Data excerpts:
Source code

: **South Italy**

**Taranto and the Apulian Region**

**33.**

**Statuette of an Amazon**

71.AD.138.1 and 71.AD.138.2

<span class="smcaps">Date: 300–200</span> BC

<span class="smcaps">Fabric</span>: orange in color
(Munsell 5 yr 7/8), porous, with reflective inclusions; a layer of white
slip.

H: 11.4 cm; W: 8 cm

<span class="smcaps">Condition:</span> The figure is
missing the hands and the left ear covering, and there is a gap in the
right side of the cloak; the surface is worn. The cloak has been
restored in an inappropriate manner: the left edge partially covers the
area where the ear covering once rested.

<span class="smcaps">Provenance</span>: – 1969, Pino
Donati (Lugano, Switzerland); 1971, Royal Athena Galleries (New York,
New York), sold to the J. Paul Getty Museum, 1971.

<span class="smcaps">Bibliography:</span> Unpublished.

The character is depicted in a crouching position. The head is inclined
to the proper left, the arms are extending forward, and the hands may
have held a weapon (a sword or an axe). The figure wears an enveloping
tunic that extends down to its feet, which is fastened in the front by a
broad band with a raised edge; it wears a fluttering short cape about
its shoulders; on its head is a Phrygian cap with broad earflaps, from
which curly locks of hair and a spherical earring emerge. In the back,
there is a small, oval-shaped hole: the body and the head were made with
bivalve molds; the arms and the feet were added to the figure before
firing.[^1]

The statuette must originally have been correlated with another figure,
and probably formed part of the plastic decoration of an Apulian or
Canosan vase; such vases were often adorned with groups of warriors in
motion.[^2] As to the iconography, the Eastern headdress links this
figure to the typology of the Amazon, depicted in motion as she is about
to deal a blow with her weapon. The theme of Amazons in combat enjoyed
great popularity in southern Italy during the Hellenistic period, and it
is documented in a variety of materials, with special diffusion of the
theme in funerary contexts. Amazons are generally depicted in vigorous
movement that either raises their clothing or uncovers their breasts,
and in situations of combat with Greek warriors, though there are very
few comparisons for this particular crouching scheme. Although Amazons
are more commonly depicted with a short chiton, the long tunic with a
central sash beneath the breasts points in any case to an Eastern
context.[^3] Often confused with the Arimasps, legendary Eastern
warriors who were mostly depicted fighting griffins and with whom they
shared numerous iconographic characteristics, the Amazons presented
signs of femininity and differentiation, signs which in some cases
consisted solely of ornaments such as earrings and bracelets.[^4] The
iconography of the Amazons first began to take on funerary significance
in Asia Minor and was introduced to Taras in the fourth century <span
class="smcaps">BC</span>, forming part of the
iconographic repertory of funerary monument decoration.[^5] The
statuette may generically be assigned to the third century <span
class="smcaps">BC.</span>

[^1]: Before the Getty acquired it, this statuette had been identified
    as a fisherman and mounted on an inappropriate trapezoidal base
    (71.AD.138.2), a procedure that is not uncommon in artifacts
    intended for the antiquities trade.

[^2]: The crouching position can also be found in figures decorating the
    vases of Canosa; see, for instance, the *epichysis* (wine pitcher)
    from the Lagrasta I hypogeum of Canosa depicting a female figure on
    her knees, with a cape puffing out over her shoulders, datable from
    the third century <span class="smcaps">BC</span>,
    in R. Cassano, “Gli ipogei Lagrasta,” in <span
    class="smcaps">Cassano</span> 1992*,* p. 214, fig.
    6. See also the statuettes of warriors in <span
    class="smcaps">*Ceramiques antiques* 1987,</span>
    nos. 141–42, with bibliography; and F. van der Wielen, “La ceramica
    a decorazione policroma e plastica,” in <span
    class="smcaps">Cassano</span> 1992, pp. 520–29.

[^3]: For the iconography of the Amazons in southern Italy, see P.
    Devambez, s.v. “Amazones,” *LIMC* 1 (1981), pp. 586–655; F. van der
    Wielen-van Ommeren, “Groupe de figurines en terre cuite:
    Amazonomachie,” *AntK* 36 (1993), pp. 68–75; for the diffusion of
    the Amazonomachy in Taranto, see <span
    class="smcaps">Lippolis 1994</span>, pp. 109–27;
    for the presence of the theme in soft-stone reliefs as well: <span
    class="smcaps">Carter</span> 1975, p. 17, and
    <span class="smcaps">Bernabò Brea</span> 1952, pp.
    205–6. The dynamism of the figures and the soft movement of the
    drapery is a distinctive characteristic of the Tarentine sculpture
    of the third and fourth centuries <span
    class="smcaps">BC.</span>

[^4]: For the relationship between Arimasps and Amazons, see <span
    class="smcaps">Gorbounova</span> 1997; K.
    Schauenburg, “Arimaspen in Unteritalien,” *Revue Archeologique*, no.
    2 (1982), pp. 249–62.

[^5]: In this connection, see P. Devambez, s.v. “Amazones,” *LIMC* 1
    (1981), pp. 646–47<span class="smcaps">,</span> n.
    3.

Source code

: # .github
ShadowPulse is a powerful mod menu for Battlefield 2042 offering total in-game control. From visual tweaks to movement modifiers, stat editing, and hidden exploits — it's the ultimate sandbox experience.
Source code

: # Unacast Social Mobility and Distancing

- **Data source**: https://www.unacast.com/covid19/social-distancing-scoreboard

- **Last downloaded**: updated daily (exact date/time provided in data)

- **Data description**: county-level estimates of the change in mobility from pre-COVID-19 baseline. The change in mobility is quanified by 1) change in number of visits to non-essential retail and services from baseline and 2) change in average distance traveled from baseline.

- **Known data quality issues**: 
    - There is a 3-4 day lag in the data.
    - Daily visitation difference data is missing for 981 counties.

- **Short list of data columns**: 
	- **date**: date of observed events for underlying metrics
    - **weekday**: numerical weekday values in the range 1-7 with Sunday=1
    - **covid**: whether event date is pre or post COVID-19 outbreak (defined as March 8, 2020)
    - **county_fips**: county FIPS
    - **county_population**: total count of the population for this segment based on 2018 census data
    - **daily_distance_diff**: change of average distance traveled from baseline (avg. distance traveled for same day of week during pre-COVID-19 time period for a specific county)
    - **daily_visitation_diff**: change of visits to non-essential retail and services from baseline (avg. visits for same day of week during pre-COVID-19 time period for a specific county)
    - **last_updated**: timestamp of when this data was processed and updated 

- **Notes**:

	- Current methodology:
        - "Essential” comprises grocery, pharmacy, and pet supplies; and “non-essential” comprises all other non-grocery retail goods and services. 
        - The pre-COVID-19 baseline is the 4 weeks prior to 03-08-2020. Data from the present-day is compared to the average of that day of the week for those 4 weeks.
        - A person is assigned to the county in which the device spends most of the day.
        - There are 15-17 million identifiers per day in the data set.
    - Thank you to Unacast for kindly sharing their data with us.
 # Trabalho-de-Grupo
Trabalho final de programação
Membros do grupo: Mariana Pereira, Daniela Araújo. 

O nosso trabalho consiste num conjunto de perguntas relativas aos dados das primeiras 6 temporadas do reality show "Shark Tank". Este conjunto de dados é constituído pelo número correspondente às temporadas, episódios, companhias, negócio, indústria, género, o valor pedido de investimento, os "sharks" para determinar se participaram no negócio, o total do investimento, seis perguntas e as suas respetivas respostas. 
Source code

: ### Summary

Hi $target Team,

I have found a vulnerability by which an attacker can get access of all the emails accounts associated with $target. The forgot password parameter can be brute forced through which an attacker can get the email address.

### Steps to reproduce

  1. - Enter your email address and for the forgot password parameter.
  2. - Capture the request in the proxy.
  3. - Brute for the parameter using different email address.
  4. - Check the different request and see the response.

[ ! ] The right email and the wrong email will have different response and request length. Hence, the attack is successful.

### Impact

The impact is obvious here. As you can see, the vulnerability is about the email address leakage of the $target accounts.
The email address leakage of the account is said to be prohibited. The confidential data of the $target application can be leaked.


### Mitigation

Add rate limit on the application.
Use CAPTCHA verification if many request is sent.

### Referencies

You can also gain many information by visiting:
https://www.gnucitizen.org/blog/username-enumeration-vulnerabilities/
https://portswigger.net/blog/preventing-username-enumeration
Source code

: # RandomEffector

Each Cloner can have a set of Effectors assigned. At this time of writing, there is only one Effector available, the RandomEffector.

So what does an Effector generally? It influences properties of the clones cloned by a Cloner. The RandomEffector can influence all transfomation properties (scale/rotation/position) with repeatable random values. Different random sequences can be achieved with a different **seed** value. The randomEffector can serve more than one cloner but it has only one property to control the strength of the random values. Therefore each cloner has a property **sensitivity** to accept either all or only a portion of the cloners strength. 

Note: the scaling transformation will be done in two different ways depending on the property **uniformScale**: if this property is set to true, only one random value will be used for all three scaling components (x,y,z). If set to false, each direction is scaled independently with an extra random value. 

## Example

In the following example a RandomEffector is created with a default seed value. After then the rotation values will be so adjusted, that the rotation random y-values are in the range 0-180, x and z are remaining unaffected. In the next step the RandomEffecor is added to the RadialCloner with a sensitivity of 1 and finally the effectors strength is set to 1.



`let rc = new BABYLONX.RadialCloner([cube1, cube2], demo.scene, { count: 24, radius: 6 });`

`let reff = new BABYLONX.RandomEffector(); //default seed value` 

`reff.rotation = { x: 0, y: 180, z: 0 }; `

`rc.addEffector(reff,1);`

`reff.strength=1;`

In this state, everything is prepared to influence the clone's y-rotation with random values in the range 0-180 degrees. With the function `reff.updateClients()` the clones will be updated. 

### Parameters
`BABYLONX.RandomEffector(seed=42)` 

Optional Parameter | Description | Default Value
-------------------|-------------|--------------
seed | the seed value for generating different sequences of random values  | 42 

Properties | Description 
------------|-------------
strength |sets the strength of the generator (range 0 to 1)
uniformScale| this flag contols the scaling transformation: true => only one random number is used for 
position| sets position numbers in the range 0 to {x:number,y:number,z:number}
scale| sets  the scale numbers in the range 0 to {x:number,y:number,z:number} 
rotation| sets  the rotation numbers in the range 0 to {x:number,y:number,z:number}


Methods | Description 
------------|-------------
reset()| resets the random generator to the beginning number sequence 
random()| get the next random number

The problem | Using the records above, copy every line that has the word "tunic" in it.

Solved problem |
tunic that extends down to its feet, which is fastened in the front by a
are more commonly depicted with a short chiton, the long tunic with a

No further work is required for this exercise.